When the BBC first broadcast its football highlights programme Match of the Day in August 1964, when Sir Bobby was approaching his prime, only 20,000 fans tuned in to watch highlights of Liverpool vs Arsenal. The following year, several clubs reportedly tried to block a renewed deal with the BBC, fearing that it would lead to a drop in attendances. But for most fans, that weekly show was the only way to watch top-tier football.
Coverage of football has changed beyond all recognition
Consider how the landscape has changed in the 50 odd years since then. We take for granted that football in the UK (and beyond) is now a multi-billion-dollar industry, where the most valuable companies in the world – including Amazon and Google - are reportedly lining up to bid for the next tranche of TV rights. These newcomers are now challenging the pay-TV providers – the previous disruptors - whose business was largely built on the back of sports rights.
We’ve come a long way, and compared to fans from a previous era, British football fans in 2017 have no shortage of options. Splitting up the TV rights has increased the riches in the game but fans who want to see all Premier League matches live on TV need to subscribe to two rival services, while the free-to-air broadcasters offer live coverage of the national team’s games, the FA Cup and (some) games from the two European competitions. All this is well understood by fans, but it’s worth reflecting on how complex and fragmented the landscape for premium sports has become, juts in one market.

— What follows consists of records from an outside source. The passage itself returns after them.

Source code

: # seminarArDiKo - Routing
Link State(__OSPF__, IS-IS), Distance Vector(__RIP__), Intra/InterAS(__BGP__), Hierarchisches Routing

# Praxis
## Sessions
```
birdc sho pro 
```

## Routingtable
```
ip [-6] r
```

But that is just around the game footage itself. Fans now are likely to spend even more time accessing or even contributing content on fan-based services such as Copa90 - which largely plays out on mobile devices via the largest social media platforms, or via dedicated sites run by the clubs themselves. Indeed, to add to the complexity of the landscape, any sports clubs and leagues are becoming media companies, in an effort to offer their fans more personalised experiences and content.

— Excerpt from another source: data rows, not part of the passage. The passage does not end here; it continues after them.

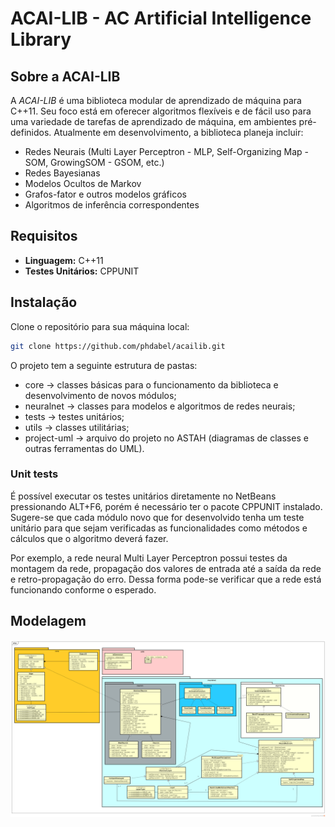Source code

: # ACAI-LIB - AC Artificial Intelligence Library

## Sobre a ACAI-LIB

A *ACAI-LIB* é uma biblioteca modular de aprendizado de máquina para C++11. Seu foco está em oferecer algoritmos flexíveis e de fácil uso para uma variedade de tarefas de aprendizado de máquina, em ambientes pré-definidos. Atualmente em desenvolvimento, a biblioteca planeja incluir:

- Redes Neurais (Multi Layer Perceptron - MLP, Self-Organizing Map - SOM, GrowingSOM - GSOM, etc.)
- Redes Bayesianas
- Modelos Ocultos de Markov
- Grafos-fator e outros modelos gráficos
- Algoritmos de inferência correspondentes

## Requisitos

- **Linguagem:** C++11
- **Testes Unitários:** CPPUNIT

## Instalação

Clone o repositório para sua máquina local:

```bash
git clone https://github.com/phdabel/acailib.git
```

O projeto tem a seguinte estrutura de pastas:

- core -> classes básicas para o funcionamento da biblioteca e desenvolvimento de novos módulos;
- neuralnet -> classes para modelos e algoritmos de redes neurais;
- tests -> testes unitários;
- utils -> classes utilitárias;
- project-uml -> arquivo do projeto no ASTAH (diagramas de classes e outras ferramentas do UML).


### Unit tests

É possível executar os testes unitários diretamente no NetBeans pressionando ALT+F6, porém é necessário ter o pacote CPPUNIT instalado.
Sugere-se que cada módulo novo que for desenvolvido tenha um teste unitário para que sejam verificadas as funcionalidades como métodos e cálculos que o algoritmo deverá fazer.

Por exemplo, a rede neural Multi Layer Perceptron possui testes da montagem da rede, propagação dos valores de entrada até a saída da rede e retro-propagação do erro.
Dessa forma pode-se verificar que a rede está funcionando conforme o esperado.


Modelagem
----------

![alt tag](https://github.com/phdabel/acailib/raw/main/project-uml/ACAI-LIB.png)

Manchester United, where Sir Bobby is now a director, launched a subscription video app, MUTV, earlier this year, which they will use to go direct-to-consumer with video content. Importantly, operating their own service enables the club to retain data on its audiences and monetise them directly.
Its cross-town rival Manchester City has launched its own live-streaming channel, CityTV, providing fans with a range of content, from behind-the-scenes access to player interviews. It also recently launched a new online Cityzens platform that aims to enable fans to engage with each other and with the club.
It’s not just the two Manchester giants who are investing in new distribution channels, of course: Dugout is a football-focused online platform whose shareholders include some of the biggest football clubs in the world. Clubs and players are able to upload their own content as well as partner with Dugout to create content suited for the always-on sports fan.
Will the innovation in new content and services keep football fans engaged?
Despite this plethora of new services available to football fans, most experts expect the value of TV rights to rise again as those new entrants join the fray. And many of the new services that exist beyond the game footage are also experiencing rapid growth. Are we approaching peak coverage? Is there a prospect that football fans could even be over-served with content?
It seems unlikely, although competition for eyeballs from other forms of nominally sporting entertainment such as e-sports will likely keep some executives up at night. Rights holders and broadcasters are continuing to develop and invest in the product itself – looking at UHD,VR or AR as a way to improve the viewers’ experience – and in the complementary fan-focused content that is now a vital part of the sports fan’s experience.
Can the traditional providers harness these new trends to maintain and grow their share of the premium sports market? Will new entrants have the skills and knowledge to compete? Will fans increasingly dictate and control their own experiences? And if so, who is best placed to serve them?